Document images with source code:

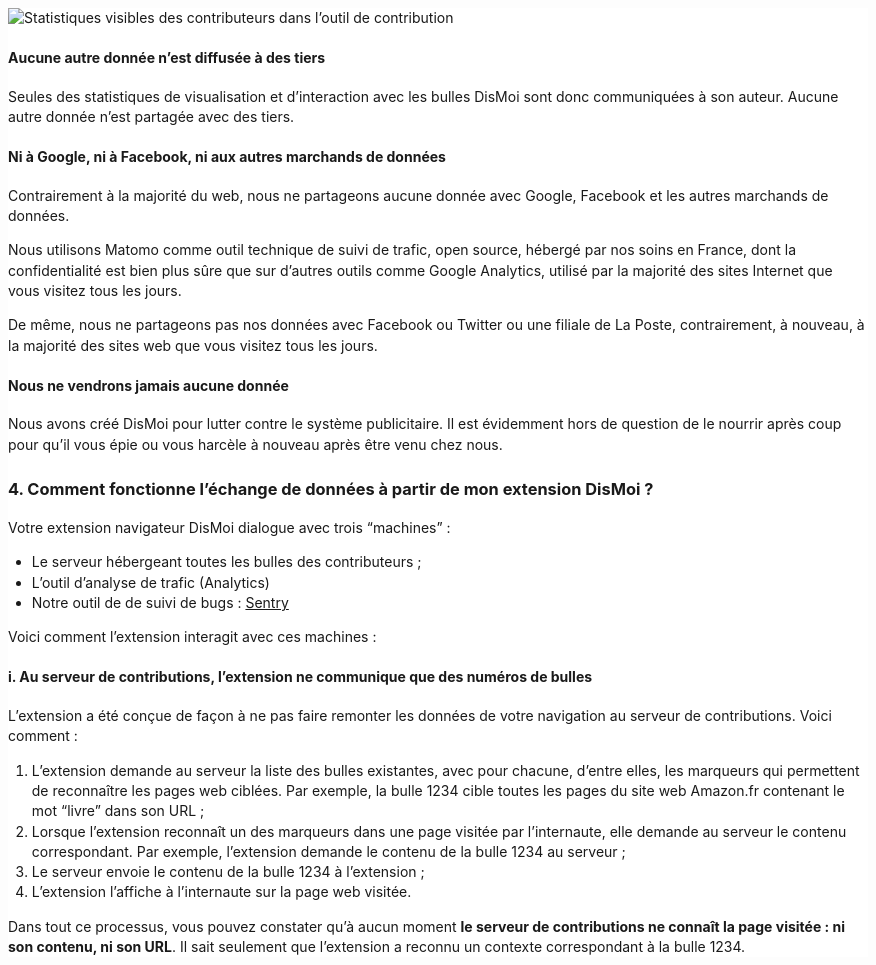 ![Statistiques visibles des contributeurs dans l’outil de contribution](https://www.dismoi.io/wp-content/webp-express/webp-images/doc-root/wp-content/uploads/2021/01/dismoi-vie-privee-exemple-de-statistiques.png.webp)

#### Aucune autre donnée n’est diffusée à des tiers

Seules des statistiques de visualisation et d’interaction avec les bulles DisMoi sont donc communiquées à son auteur. Aucune autre donnée n’est partagée avec des tiers.

#### Ni à Google, ni à Facebook, ni aux autres marchands de données

Contrairement à la majorité du web, nous ne partageons aucune donnée avec Google, Facebook et les autres marchands de données.

Nous utilisons Matomo comme outil technique de suivi de trafic, open source, hébergé par nos soins en France, dont la confidentialité est bien plus sûre que sur d’autres outils comme Google Analytics, utilisé par la majorité des sites Internet que vous visitez tous les jours.

De même, nous ne partageons pas nos données avec Facebook ou Twitter ou une filiale de La Poste, contrairement, à nouveau, à la majorité des sites web que vous visitez tous les jours.

#### Nous ne vendrons jamais aucune donnée

Nous avons créé DisMoi pour lutter contre le système publicitaire. Il est évidemment hors de question de le nourrir après coup pour qu’il vous épie ou vous harcèle à nouveau après être venu chez nous.

### 4. Comment fonctionne l’échange de données à partir de mon extension DisMoi ?

Votre extension navigateur DisMoi dialogue avec trois “machines” :

* Le serveur hébergeant toutes les bulles des contributeurs ;
* L’outil d’analyse de trafic (Analytics)
* Notre outil de de suivi de bugs : [Sentry](https://sentry.io/)

Voici comment l’extension interagit avec ces machines :

#### i. Au serveur de contributions, l’extension ne communique que des numéros de bulles

L’extension a été conçue de façon à ne pas faire remonter les données de votre navigation au serveur de contributions. Voici comment :


1. L’extension demande au serveur la liste des bulles existantes, avec pour chacune, d’entre elles, les marqueurs qui permettent de reconnaître les pages web ciblées. Par exemple, la bulle 1234 cible toutes les pages du site web Amazon.fr contenant le mot “livre” dans son URL ;
1. Lorsque l’extension reconnaît un des marqueurs dans une page visitée par l’internaute, elle demande au serveur le contenu correspondant. Par exemple, l’extension demande le contenu de la bulle 1234 au serveur ;
1. Le serveur envoie le contenu de la bulle 1234 à l’extension ;
1. L’extension l’affiche à l’internaute sur la page web visitée.

Dans tout ce processus, vous pouvez constater qu’à aucun moment **le serveur de contributions ne connaît la page visitée : ni son contenu, ni son URL**. Il sait seulement que l’extension a reconnu un contexte correspondant à la bulle 1234.
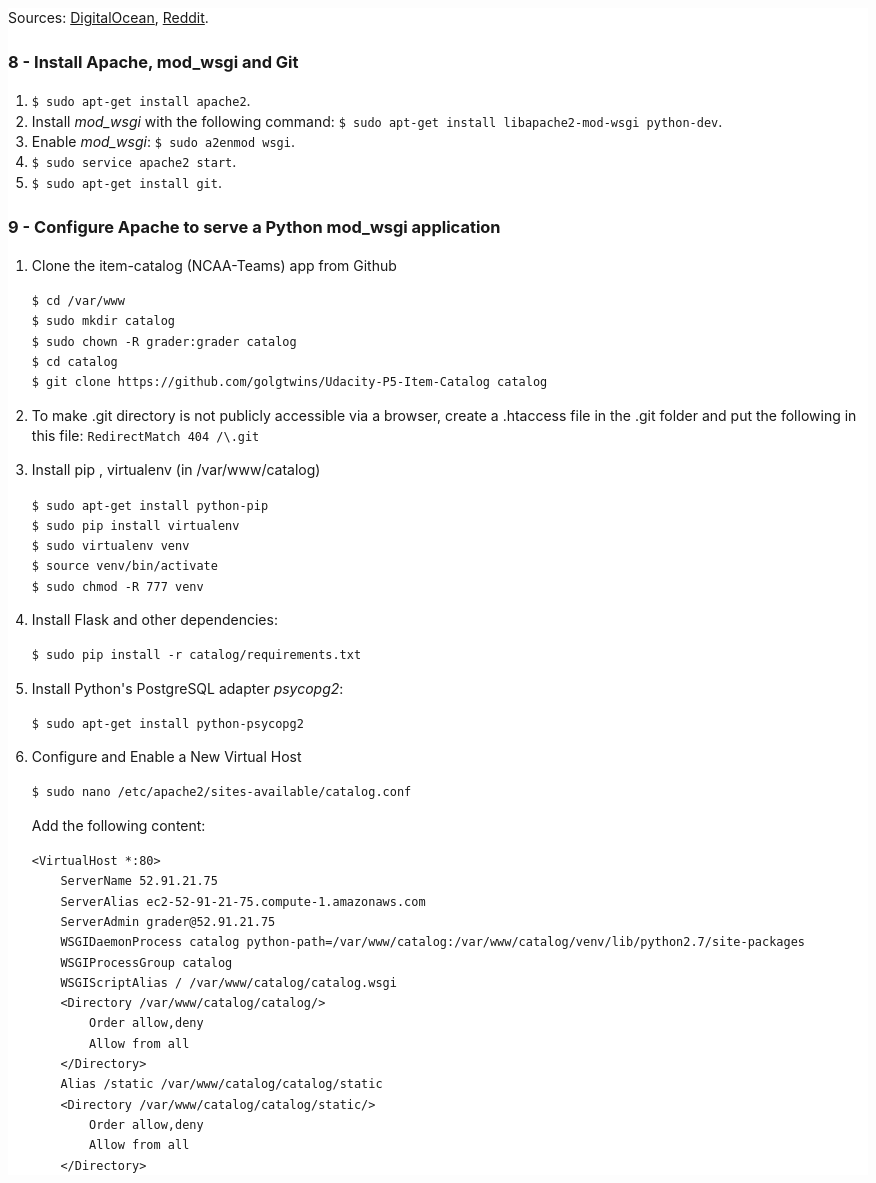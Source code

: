 Sources: [DigitalOcean](https://www.digitalocean.com/community/tutorials/how-to-protect-ssh-with-fail2ban-on-ubuntu-14-04), [Reddit](https://www.reddit.com/r/linuxadmin/comments/2lravs/fail2ban_does_not_detect_my_ssh_privatekey/).


### 8 - Install Apache, mod_wsgi and Git

1. `$ sudo apt-get install apache2`.
2. Install *mod_wsgi* with the following command: `$ sudo apt-get install libapache2-mod-wsgi python-dev`.
3. Enable *mod_wsgi*: `$ sudo a2enmod wsgi`.
4. `$ sudo service apache2 start`.
5. `$ sudo apt-get install git`.

### 9 - Configure Apache to serve a Python mod_wsgi application

1. Clone the item-catalog (NCAA-Teams) app from Github
   ```
   $ cd /var/www
   $ sudo mkdir catalog
   $ sudo chown -R grader:grader catalog
   $ cd catalog
   $ git clone https://github.com/golgtwins/Udacity-P5-Item-Catalog catalog
   ```
2. To make .git directory is not publicly accessible via a browser, create a .htaccess file in the .git folder and put the following in this file:  `RedirectMatch 404 /\.git`
3. Install pip , virtualenv (in /var/www/catalog)
   ```
   $ sudo apt-get install python-pip
   $ sudo pip install virtualenv
   $ sudo virtualenv venv
   $ source venv/bin/activate
   $ sudo chmod -R 777 venv
   ```
4. Install Flask and other dependencies:
   ```
   $ sudo pip install -r catalog/requirements.txt
   ```
5. Install Python's PostgreSQL adapter *psycopg2*:
   ```
   $ sudo apt-get install python-psycopg2
   ```
6. Configure and Enable a New Virtual Host
   ```
   $ sudo nano /etc/apache2/sites-available/catalog.conf
   ```
   Add the following content:
   
   ```
   <VirtualHost *:80>
       ServerName 52.91.21.75
       ServerAlias ec2-52-91-21-75.compute-1.amazonaws.com
       ServerAdmin grader@52.91.21.75
       WSGIDaemonProcess catalog python-path=/var/www/catalog:/var/www/catalog/venv/lib/python2.7/site-packages
       WSGIProcessGroup catalog
       WSGIScriptAlias / /var/www/catalog/catalog.wsgi
       <Directory /var/www/catalog/catalog/>
           Order allow,deny
           Allow from all
       </Directory>
       Alias /static /var/www/catalog/catalog/static
       <Directory /var/www/catalog/catalog/static/>
           Order allow,deny
           Allow from all
       </Directory>
   ```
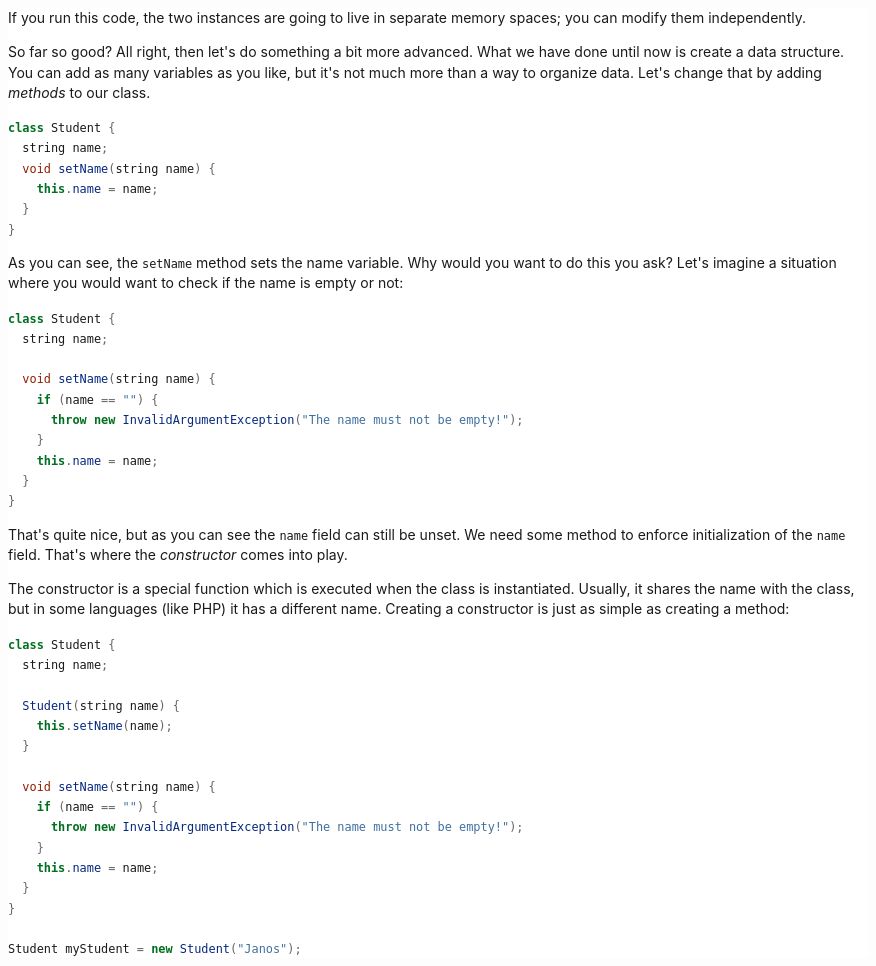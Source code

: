 If you run this code, the two instances are going to live in separate memory spaces; you can modify them 
independently.

So far so good? All right, then let's do something a bit more advanced. What we have done until now is create a data
structure. You can add as many variables as you like, but it's not much more than a way to organize data. Let's change
that by adding *methods* to our class.

```java
class Student {
  string name;
  void setName(string name) {
    this.name = name;
  }
}
```

As you can see, the `setName` method sets the name variable. Why would you want to do this you ask? Let's imagine a 
situation where you would want to check if the name is empty or not:

```java
class Student {
  string name;
  
  void setName(string name) {
    if (name == "") {
      throw new InvalidArgumentException("The name must not be empty!");
    }
    this.name = name;
  }
}
```

That's quite nice, but as you can see the `name` field can still be unset. We need some method to enforce 
initialization of the `name` field. That's where the *constructor* comes into play.

The constructor is a special function which is executed when the class is instantiated. Usually, it shares the name 
with the class, but in some languages (like PHP) it has a different name. Creating a constructor is just as simple as
creating a method:

```java
class Student {
  string name;
  
  Student(string name) {
    this.setName(name);
  }
  
  void setName(string name) {
    if (name == "") {
      throw new InvalidArgumentException("The name must not be empty!");
    }
    this.name = name;
  }
}

Student myStudent = new Student("Janos");
```
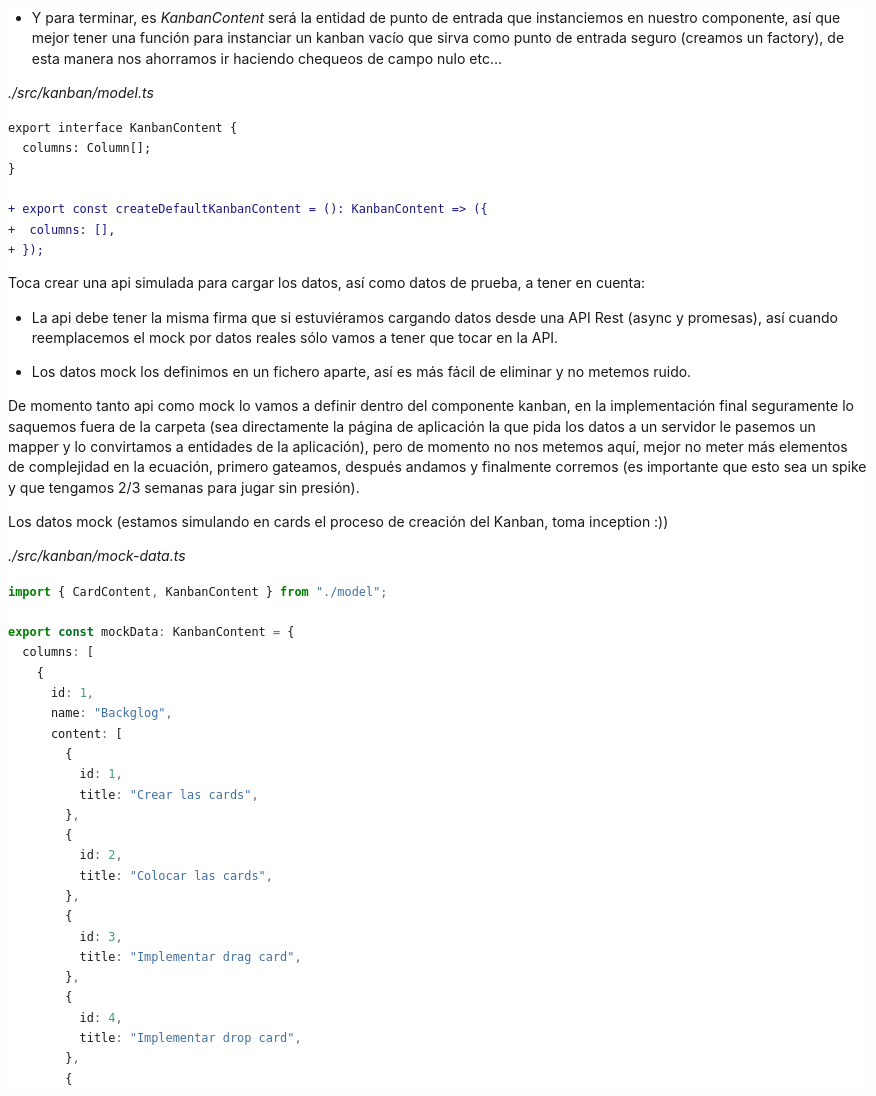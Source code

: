 - Y para terminar, es _KanbanContent_ será la entidad de punto de entrada
  que instanciemos en nuestro componente, así que mejor tener una función
  para instanciar un kanban vacío que sirva como punto de entrada seguro
  (creamos un factory), de esta manera nos ahorramos ir haciendo chequeos
  de campo nulo etc...

_./src/kanban/model.ts_

```diff
export interface KanbanContent {
  columns: Column[];
}

+ export const createDefaultKanbanContent = (): KanbanContent => ({
+  columns: [],
+ });
```

Toca crear una api simulada para cargar los datos, así como datos de prueba,
a tener en cuenta:

- La api debe tener la misma firma que si estuviéramos cargando datos
  desde una API Rest (async y promesas), así cuando reemplacemos el mock
  por datos reales sólo vamos a tener que tocar en la API.

- Los datos mock los definimos en un fichero aparte, así es más fácil de
  eliminar y no metemos ruido.

De momento tanto api como mock lo vamos a definir dentro del componente kanban,
en la implementación final seguramente lo saquemos fuera de la carpeta
(sea directamente la página de aplicación la que pida los datos a un servidor
le pasemos un mapper y lo convirtamos a entidades de la aplicación), pero de
momento no nos metemos aquí, mejor no meter más elementos de complejidad
en la ecuación, primero gateamos, después andamos y finalmente corremos
(es importante que esto sea un spike y que tengamos 2/3 semanas para jugar
sin presión).

Los datos mock (estamos simulando en cards el proceso de creación del Kanban,
toma inception :))

_./src/kanban/mock-data.ts_

```ts
import { CardContent, KanbanContent } from "./model";

export const mockData: KanbanContent = {
  columns: [
    {
      id: 1,
      name: "Backglog",
      content: [
        {
          id: 1,
          title: "Crear las cards",
        },
        {
          id: 2,
          title: "Colocar las cards",
        },
        {
          id: 3,
          title: "Implementar drag card",
        },
        {
          id: 4,
          title: "Implementar drop card",
        },
        {
```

### ABOUT THIS TASK
Restate the data word for word from its first line through the line with "#### Ni à Google, ni", leaving out any picture along the way.

### RESULT OF THE EXERCISE
 ![Statistiques visibles des contributeurs dans l’outil de contribution](https://www.dismoi.io/wp-content/webp-express/webp-images/doc-root/wp-content/uploads/2021/01/dismoi-vie-privee-exemple-de-statistiques.png.webp)

#### Aucune autre donnée n’est diffusée à des tiers

Seules des statistiques de visualisation et d’interaction avec les bulles DisMoi sont donc communiquées à son auteur. Aucune autre donnée n’est partagée avec des tiers.

#### Ni à Google, ni à Facebook, ni aux autres marchands de données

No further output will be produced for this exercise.